'Adams’ music is both lush and austere, grand and precise. To make an analogy to two poets whose work he has set to music, it's Walt Whitman on the one hand and Emily Dickinson on the other.' New York Times
‘Son of Chamber Symphony was an exuberant nod to its 1992 predecessor, all cartoon energy and virtuosic colour.’ Independent on Sunday
‘John Adams' ambitious and alluring new String Quartet's rhythmic punch, sunlit color and sensual melodic-harmonic contours suggested new American music with a French accent.’ Detroit Free Press
John Adams' Son of Chamber Symphony (2007) is performed by the International Contemporary Ensemble (ICE), led by the composer, and Adams' String Quartet (2008) is performed by the St. Lawrence String Quartet, the ensemble for which the piece was written. This is the first recording of both works.
"As you might imagine, Son of Chamber Symphony is closely related to Chamber Symphony," Adams recently explained in an interview for the London Sinfonietta. "The two are very similar in instrumentation: 15 players-a large chamber group, or a very small orchestra-which means everybody gets to be a soloist in one way or another. It gave me an opportunity to do the kind of challenging virtuoso writing that I would never attempt with a large orchestra. The new chamber symphony also has the same buoyant quality [as the original]." The piece was co-commissioned by the San Francisco Ballet for a new work by choreographer Mark Morris, entitled Joyride, which premiered in 2008.
String Quartet is Adams' second full-sized work for that combination of instruments. His first, 1994's John's Book of Alleged Dances (Nonesuch, 1998), is a set of 11 short pieces written for Kronos Quartet. Hearing the St. Lawrence String Quartet perform that work inspired Adams to compose String Quartet for them, which led to its world premiere at The Juilliard School in 2009. Since then, the group has performed the work more than 50 times throughout North America, Europe, and New Zealand, including a critically acclaimed performance at Carnegie Hall's Zankel Hall in March 2011. The Philadelphia Inquirer said of one of those concerts, "The piece is a knockout. Thanks to the St. Lawrence telepathic sense of ensemble, so was the performance."
With a flexible roster of 33 leading instrumentalists performing in forces ranging from solos to large ensembles, the International Contemporary Ensemble (ICE) functions as performer, presenter, and educator, advancing the music of our time and pursuing groundbreaking strategies for audience engagement.
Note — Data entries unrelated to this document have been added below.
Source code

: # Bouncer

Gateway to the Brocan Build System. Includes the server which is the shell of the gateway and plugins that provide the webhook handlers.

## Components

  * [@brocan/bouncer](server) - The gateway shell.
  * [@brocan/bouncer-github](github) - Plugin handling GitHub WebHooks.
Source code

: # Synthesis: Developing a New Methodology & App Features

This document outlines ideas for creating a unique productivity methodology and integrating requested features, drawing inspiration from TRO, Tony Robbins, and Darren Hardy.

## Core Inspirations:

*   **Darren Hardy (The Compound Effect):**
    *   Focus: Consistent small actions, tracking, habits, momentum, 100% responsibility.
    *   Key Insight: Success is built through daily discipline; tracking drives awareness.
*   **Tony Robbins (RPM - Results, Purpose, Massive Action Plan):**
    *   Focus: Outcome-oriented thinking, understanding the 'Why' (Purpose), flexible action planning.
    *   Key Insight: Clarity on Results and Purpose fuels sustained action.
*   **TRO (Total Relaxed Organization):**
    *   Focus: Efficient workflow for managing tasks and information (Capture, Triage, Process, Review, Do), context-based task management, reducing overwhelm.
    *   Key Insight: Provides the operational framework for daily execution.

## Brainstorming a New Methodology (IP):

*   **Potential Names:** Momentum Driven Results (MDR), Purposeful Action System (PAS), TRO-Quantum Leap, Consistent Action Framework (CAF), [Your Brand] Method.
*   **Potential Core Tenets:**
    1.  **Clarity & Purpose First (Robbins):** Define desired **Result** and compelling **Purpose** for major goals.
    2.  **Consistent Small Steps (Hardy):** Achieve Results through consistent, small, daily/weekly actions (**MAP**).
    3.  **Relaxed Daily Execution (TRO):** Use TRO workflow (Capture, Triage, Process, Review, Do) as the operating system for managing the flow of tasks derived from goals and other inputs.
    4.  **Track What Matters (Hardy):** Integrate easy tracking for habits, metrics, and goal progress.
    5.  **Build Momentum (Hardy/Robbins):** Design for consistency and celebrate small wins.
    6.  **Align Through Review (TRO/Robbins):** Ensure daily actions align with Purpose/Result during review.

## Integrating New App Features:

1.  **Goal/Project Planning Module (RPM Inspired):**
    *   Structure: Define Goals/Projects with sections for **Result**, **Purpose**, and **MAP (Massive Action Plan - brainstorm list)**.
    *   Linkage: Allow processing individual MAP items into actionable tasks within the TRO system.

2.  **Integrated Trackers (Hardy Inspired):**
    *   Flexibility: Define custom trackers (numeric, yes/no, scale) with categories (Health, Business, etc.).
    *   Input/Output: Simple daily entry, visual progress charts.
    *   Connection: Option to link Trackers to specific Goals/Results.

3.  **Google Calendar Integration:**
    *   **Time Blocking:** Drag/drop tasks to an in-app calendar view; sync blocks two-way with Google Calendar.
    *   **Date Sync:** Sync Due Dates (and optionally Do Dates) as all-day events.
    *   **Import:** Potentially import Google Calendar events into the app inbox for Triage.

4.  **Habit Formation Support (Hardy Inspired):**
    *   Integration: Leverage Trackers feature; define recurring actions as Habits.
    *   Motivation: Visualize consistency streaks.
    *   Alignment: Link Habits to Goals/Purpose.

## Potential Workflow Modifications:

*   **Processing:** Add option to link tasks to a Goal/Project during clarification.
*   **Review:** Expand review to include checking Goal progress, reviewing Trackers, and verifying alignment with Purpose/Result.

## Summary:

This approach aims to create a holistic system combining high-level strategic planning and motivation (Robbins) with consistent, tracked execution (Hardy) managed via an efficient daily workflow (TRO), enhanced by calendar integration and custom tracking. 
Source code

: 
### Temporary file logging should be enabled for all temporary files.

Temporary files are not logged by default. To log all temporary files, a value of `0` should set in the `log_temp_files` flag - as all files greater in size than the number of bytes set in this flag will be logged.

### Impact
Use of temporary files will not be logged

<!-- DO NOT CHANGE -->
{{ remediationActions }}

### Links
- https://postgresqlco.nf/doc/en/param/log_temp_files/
Since its founding in 2001, ICE has premiered more than 500 compositions, the bulk of them by emerging composers, in venues ranging from New York's Lincoln Center and Chicago's Museum of Contemporary Art to galleries, bars, clubs, and schools around the world.
Established in 1989, the St. Lawrence String Quartet (SLSQ) has developed a reputation as a world-class chamber ensemble. The quartet performs more than 120 concerts annually worldwide and calls Stanford University, where the group is ensemble-in-residence, home. The SLSQ is committed to the great, established quartet literature and also champions new works by composers like John Adams, Osvaldo Golijov, Eziquiel Vinao, and Jonathan Berger. The quartet comprises founding members Lesley Robertson (viola) and Geoff Nuttall (violin); cellist Christopher Costanza, who joined the group in 2003; and violinist Scott St. John, who joined in 2006.
John Adams is one of America's most admired and respected composers. A musician of enormous range and technical command, he has produced works, both operatic and symphonic, that stand out among all contemporary classical music for the depth of their expression, the brilliance of their sound, and the profoundly humanist nature of their themes. His music has played a decisive role in turning the tide of musical aesthetics away from the theoretical principles of European modernism toward a more expansive and expressive language, so characteristic of his New World surroundings.